Records excerpted from a collection:
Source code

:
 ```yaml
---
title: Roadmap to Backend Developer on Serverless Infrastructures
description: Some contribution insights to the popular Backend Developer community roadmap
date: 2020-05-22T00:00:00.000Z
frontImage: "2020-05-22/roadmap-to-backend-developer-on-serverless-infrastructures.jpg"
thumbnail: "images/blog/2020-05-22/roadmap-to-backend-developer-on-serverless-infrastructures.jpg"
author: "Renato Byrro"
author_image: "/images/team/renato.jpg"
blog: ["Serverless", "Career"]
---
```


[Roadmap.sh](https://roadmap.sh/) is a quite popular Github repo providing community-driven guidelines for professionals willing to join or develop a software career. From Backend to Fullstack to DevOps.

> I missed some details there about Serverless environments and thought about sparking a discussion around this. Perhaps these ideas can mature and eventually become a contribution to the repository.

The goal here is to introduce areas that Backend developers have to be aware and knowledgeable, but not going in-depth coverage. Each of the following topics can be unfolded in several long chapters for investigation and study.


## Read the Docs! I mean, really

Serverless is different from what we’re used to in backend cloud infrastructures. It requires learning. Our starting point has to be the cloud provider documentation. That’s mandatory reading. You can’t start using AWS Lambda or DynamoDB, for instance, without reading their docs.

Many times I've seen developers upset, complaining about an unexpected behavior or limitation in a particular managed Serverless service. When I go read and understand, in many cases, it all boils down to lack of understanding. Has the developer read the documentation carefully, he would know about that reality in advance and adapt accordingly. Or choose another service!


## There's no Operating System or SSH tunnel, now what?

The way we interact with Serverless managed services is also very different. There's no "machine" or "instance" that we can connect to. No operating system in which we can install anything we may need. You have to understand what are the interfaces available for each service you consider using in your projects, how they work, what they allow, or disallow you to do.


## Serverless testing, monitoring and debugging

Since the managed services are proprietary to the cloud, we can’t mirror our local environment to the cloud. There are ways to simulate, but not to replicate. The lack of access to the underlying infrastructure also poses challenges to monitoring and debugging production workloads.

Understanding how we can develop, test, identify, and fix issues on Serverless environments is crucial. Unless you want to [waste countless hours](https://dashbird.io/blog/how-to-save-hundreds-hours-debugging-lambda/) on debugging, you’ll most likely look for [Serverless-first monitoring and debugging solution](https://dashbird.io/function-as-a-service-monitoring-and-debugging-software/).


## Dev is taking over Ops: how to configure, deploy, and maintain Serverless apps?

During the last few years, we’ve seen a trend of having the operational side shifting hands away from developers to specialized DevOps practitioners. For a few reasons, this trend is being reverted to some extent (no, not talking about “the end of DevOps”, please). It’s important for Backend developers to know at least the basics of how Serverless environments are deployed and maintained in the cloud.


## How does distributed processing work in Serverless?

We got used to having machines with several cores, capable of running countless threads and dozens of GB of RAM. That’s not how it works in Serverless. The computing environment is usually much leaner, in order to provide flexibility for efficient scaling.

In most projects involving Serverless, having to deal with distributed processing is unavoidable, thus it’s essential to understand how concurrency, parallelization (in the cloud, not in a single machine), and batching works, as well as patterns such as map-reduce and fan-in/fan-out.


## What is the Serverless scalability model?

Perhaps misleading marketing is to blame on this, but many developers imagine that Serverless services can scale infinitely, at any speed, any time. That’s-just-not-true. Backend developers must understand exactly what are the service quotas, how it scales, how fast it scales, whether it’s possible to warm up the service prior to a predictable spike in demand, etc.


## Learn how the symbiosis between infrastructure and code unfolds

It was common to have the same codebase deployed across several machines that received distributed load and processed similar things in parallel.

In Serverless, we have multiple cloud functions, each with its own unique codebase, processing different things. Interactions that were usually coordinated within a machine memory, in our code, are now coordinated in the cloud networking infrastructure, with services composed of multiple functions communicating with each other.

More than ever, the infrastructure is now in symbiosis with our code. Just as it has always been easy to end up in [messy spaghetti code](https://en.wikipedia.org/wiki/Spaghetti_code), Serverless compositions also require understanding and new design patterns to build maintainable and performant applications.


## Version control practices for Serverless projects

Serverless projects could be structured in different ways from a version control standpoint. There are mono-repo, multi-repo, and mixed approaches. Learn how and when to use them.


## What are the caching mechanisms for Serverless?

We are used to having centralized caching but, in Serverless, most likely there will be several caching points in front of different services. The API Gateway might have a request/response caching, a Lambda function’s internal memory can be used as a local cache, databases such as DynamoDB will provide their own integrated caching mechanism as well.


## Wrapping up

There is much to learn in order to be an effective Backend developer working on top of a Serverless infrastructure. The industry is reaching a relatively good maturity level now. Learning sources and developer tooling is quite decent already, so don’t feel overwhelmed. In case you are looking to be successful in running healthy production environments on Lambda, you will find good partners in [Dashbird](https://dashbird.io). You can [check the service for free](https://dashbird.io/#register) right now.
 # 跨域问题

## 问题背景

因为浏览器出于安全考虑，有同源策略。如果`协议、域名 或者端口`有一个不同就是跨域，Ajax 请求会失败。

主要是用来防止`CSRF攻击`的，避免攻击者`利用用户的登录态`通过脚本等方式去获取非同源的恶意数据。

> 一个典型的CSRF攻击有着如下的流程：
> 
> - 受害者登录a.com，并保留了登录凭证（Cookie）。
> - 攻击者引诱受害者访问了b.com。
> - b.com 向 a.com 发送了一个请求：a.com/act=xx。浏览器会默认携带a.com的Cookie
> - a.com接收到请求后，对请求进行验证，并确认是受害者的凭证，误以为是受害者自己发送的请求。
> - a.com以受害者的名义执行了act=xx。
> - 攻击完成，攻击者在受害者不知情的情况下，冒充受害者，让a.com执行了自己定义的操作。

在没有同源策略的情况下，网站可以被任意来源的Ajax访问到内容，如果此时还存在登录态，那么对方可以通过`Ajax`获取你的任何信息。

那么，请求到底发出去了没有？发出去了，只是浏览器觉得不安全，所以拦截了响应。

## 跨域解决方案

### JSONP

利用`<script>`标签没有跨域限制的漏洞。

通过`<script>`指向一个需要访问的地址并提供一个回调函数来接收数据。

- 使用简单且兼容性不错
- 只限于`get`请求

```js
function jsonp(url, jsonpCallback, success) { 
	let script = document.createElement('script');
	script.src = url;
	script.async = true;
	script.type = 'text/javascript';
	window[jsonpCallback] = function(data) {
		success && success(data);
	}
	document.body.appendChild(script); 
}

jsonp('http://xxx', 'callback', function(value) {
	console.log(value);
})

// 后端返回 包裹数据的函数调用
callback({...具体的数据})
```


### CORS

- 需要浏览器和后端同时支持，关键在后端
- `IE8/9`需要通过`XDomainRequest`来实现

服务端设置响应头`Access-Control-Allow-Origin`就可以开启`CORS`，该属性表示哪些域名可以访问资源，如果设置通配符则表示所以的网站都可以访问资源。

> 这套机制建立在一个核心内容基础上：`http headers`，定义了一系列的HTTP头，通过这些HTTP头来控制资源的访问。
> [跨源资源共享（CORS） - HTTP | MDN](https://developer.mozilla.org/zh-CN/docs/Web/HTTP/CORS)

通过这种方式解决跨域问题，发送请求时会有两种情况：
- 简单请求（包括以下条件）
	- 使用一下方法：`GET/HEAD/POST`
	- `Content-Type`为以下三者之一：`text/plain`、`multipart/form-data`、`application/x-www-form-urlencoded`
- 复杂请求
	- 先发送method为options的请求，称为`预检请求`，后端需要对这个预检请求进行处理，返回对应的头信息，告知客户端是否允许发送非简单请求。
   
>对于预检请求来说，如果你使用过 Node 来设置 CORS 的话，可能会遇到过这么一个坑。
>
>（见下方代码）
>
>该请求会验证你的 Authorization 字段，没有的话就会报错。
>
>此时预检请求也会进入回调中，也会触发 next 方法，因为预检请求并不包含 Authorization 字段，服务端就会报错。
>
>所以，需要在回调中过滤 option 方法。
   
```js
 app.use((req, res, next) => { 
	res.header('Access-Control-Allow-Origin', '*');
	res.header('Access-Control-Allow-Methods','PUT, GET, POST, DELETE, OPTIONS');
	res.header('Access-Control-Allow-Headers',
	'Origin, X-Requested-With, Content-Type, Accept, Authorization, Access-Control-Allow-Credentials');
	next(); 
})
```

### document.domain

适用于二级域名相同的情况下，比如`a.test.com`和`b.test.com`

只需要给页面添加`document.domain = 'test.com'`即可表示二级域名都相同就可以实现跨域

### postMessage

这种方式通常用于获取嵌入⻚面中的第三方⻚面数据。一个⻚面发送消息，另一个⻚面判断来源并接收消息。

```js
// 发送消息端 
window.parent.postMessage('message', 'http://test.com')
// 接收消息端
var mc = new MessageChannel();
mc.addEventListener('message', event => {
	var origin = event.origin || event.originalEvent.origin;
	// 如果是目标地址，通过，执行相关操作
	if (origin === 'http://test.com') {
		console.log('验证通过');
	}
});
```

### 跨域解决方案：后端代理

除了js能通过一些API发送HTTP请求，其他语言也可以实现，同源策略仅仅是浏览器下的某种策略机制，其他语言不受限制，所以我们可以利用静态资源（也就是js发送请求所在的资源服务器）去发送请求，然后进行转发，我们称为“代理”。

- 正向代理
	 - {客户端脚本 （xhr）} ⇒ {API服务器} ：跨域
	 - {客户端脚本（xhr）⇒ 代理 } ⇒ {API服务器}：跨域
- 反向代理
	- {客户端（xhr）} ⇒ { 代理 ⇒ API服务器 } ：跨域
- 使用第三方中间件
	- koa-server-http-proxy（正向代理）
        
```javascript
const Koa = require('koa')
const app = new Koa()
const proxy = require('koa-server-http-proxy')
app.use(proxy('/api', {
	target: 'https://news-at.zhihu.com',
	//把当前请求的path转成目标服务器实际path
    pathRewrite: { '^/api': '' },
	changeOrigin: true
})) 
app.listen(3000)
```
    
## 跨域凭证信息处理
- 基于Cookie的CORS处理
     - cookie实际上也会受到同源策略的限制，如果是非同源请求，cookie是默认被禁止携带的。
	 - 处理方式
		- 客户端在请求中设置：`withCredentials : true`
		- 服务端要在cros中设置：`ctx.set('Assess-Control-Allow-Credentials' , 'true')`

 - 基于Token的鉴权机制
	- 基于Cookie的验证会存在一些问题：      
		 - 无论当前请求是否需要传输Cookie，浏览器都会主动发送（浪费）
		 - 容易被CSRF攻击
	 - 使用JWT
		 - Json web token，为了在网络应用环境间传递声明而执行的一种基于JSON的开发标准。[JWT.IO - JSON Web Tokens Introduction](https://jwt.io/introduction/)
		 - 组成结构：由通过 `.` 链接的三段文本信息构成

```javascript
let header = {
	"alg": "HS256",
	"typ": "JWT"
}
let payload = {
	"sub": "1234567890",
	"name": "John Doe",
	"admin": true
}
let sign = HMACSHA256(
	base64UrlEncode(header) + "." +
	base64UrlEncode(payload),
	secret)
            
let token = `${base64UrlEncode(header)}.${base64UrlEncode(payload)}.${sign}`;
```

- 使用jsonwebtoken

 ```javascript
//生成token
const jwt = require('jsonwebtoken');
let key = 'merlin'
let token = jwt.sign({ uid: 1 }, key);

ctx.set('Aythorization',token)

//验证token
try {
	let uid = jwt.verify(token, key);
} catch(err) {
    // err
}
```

• _Exercise details_
Beginning at the first line of the data above, retype each line until you reach the line containing "[Roadmap.sh](https://roadmap.sh/) is a", and include that one too. Add nothing else.

• _Answer box_
Source code

:
 ```yaml
---
title: Roadmap to Backend Developer on Serverless Infrastructures
description: Some contribution insights to the popular Backend Developer community roadmap
date: 2020-05-22T00:00:00.000Z
frontImage: "2020-05-22/roadmap-to-backend-developer-on-serverless-infrastructures.jpg"
thumbnail: "images/blog/2020-05-22/roadmap-to-backend-developer-on-serverless-infrastructures.jpg"
author: "Renato Byrro"
author_image: "/images/team/renato.jpg"
blog: ["Serverless", "Career"]
---
```


[Roadmap.sh](https://roadmap.sh/) is a quite popular Github repo providing community-driven guidelines for professionals willing to join or develop a software career. From Backend to Fullstack to DevOps.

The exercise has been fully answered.